Net cash used in investing activities was $107.2 million and $21.1 million for the three months ended March 31, 2006 and 2005, respectively. Net cash used in investing for the period ending March 31, 2006 consisted of $51.6 million for the Hanover acquisition, $28.8 million for the North Texas Pipeline, $10.7 million for the Parker County gathering project and $13.2 million for various other capital projects. Net cash used in investing activities during 2005 related to the $9.3 million Graco acquisition, buying, refurbishing and installing treating plants, connecting new wells to various systems, pipeline integrity, pipeline relocation and various other internal growth projects.
 
Net cash provided by financing activities was $113.5 million for the three months ended March 31, 2006 compared to $22.6 million used in financing activities for the three months ended March 31, 2005. Net bank borrowings of $125.0 million were used to fund activities discussed in investing activities. Distributions to partners totaled $ $17.1 million in the first quarter of 2006 compared to $10.2 million in the first quarter of 2005. Drafts payable increased by $3.0 million for the three months ended March 31, 2006 as compared to a decrease in drafts payable of $14.2 million. In order to reduce our interest costs, we do not borrow money to fund outstanding checks until they are presented to the bank. Fluctuations in drafts payable are caused by timing of disbursements, cash receipts and draws on our revolving credit facility.
 
Capital Requirements of the Partnership.  The natural gas gathering, transmission, treating and processing businesses are capital-intensive, requiring significant investment to maintain and upgrade existing operations.

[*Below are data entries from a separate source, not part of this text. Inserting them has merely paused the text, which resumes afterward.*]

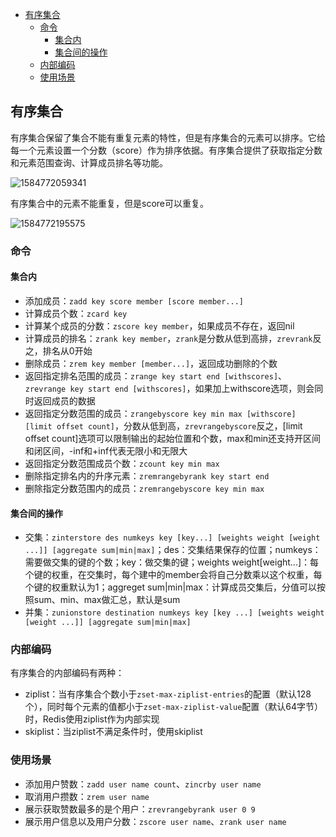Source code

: 
<!-- TOC -->

- [有序集合](#有序集合)
    - [命令](#命令)
        - [集合内](#集合内)
        - [集合间的操作](#集合间的操作)
    - [内部编码](#内部编码)
    - [使用场景](#使用场景)

<!-- /TOC -->
##  有序集合

有序集合保留了集合不能有重复元素的特性，但是有序集合的元素可以排序。它给每一个元素设置一个分数（score）作为排序依据。有序集合提供了获取指定分数和元素范围查询、计算成员排名等功能。

![1584772059341](https://i.loli.net/2020/03/22/OemUrSLFuQf5JXR.png)

有序集合中的元素不能重复，但是score可以重复。

![1584772195575](https://i.loli.net/2020/03/22/8GF9lUvbphHysTA.png)

###  命令

####  集合内

* 添加成员：`zadd key score member [score member...]`
* 计算成员个数：`zcard key`
* 计算某个成员的分数：`zscore key member`，如果成员不存在，返回nil
* 计算成员的排名：`zrank key member`，`zrank`是分数从低到高排，`zrevrank`反之，排名从0开始
* 删除成员：`zrem key member [member...]`，返回成功删除的个数
* 返回指定排名范围的成员：`zrange key start end [withscores]`、`zrevrange key start end [withscores]`，如果加上withscore选项，则会同时返回成员的数据
* 返回指定分数范围的成员：`zrangebyscore key min max [withscore] [limit offset count]`，分数从低到高，`zrevrangebyscore`反之，[limit offset count]选项可以限制输出的起始位置和个数，max和min还支持开区间和闭区间，-inf和+inf代表无限小和无限大
* 返回指定分数范围成员个数：`zcount key min max`
* 删除指定排名内的升序元素：`zremrangebyrank key start end`
* 删除指定分数范围内的成员：`zremrangebyscore key min max`

####  集合间的操作

* 交集：`zinterstore des numkeys key [key...] [weights weight [weight ...]] [aggregate sum|min|max]`；des：交集结果保存的位置；numkeys：需要做交集的键的个数；key：做交集的键；weights weight[weight...]：每个键的权重，在交集时，每个建中的member会将自己分数乘以这个权重，每个键的权重默认为1；aggreget sum|min|max：计算成员交集后，分值可以按照sum、min、max做汇总，默认是sum
* 并集：`zunionstore destination numkeys key [key ...] [weights weight [weight ...]] [aggregate sum|min|max]`

###  内部编码

有序集合的内部编码有两种：

* ziplist：当有序集合个数小于`zset-max-ziplist-entries`的配置（默认128个），同时每个元素的值都小于`zset-max-ziplist-value`配置（默认64字节）时，Redis使用ziplist作为内部实现
* skiplist：当ziplist不满足条件时，使用skiplist

###  使用场景

* 添加用户赞数：`zadd user name count`、`zincrby user name`
* 取消用户攒数：`zrem user name`
* 展示获取赞数最多的是个用户：`zrevrangebyrank user 0 9`
* 展示用户信息以及用户分数：`zscore user name`、`zrank user name`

Our capital requirements have consisted primarily of, and we anticipate will continue to be:
 
  •  Maintenance capital expenditures, which are capital expenditures made to replace partially or fully depreciated assets in order to maintain existing operating capacity of our assets and to extend their useful lives, or other capital expenditures which do not increase our cash flows; and
 
  •  Growth capital expenditures such as those to acquire additional assets to grow our business, to expand and upgrade gathering systems, transmission capacity, processing plants or treating plants, and to construct or acquire new pipelines, processing plants or treating plants, and expenditures made in support of that growth.
 
Given our objective of growth through acquisitions, we anticipate that we will continue to invest significant amounts of capital to grow and acquire assets. We actively consider a variety of assets for potential acquisitions.
 
We believe that cash generated from operations will be sufficient to meet our present quarterly distribution level of $0.53 per quarter and to fund a portion of our anticipated capital expenditures through March 31, 2007. Total capital expenditures for the remainder of 2006 are budgeted to be approximately $67.7 million excluding the assets acquired from Chief. We expect to fund the remaining capital expenditures from the proceeds of borrowings under the revolving credit facility discussed below. Our ability to pay distributions to our unit holders and to fund planned capital expenditures and to make acquisitions will depend upon our future operating performance, which will be affected by prevailing economic conditions in our industry and financial, business and other factors, some of which are beyond our control.
 
See “Subsequent Events” for discussion of the June 29, 2006 acquisition of assets from Chief.
 
Off-Balance Sheet Arrangements.  We had no off-balance sheet arrangements as of March 31, 2005 and 2006.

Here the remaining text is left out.